Assigned task: Every line in the data below from the one containing "right after its" down to the one containing "sungwoo put his", both included, must be retyped exactly; no other line is to appear.

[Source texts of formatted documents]
────
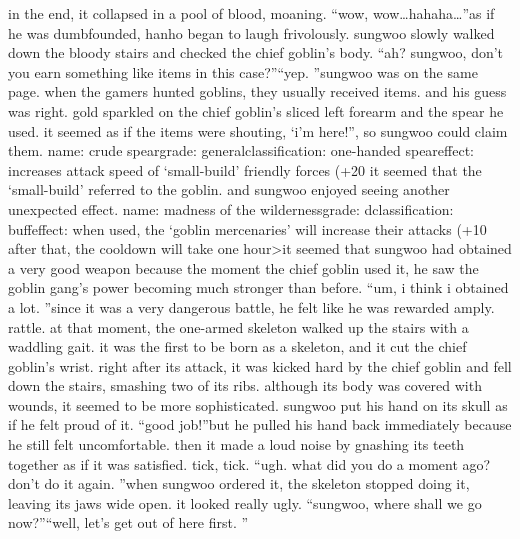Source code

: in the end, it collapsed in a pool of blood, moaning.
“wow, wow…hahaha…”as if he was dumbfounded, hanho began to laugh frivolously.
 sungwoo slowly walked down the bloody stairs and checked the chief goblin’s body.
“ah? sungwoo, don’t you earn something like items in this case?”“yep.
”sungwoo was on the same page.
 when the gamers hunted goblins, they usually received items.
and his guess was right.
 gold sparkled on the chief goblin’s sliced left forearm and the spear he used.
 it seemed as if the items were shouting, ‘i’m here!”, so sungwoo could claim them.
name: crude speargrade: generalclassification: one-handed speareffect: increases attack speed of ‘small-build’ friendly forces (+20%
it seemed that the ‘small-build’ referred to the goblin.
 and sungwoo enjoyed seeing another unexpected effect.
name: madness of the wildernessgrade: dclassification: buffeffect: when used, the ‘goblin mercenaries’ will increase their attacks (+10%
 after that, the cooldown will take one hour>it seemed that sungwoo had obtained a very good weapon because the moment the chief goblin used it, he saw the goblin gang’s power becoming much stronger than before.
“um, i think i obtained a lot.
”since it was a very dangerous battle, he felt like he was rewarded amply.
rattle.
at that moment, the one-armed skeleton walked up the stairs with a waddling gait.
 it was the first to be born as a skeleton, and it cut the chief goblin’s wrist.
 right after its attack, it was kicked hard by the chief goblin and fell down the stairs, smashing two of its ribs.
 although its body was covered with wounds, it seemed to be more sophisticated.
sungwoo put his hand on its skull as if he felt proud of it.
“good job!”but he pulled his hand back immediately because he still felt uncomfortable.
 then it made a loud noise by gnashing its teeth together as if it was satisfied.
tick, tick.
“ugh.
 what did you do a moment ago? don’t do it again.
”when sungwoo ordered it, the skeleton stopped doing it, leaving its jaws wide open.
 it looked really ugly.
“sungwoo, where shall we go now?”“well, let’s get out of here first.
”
────
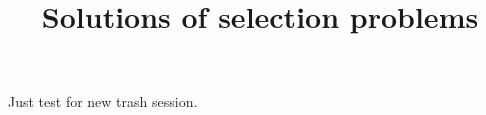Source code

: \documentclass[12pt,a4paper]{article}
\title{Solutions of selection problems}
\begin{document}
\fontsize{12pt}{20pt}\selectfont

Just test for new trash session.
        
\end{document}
────
Completed task:
 right after its attack, it was kicked hard by the chief goblin and fell down the stairs, smashing two of its ribs.
 although its body was covered with wounds, it seemed to be more sophisticated.
sungwoo put his hand on its skull as if he felt proud of it.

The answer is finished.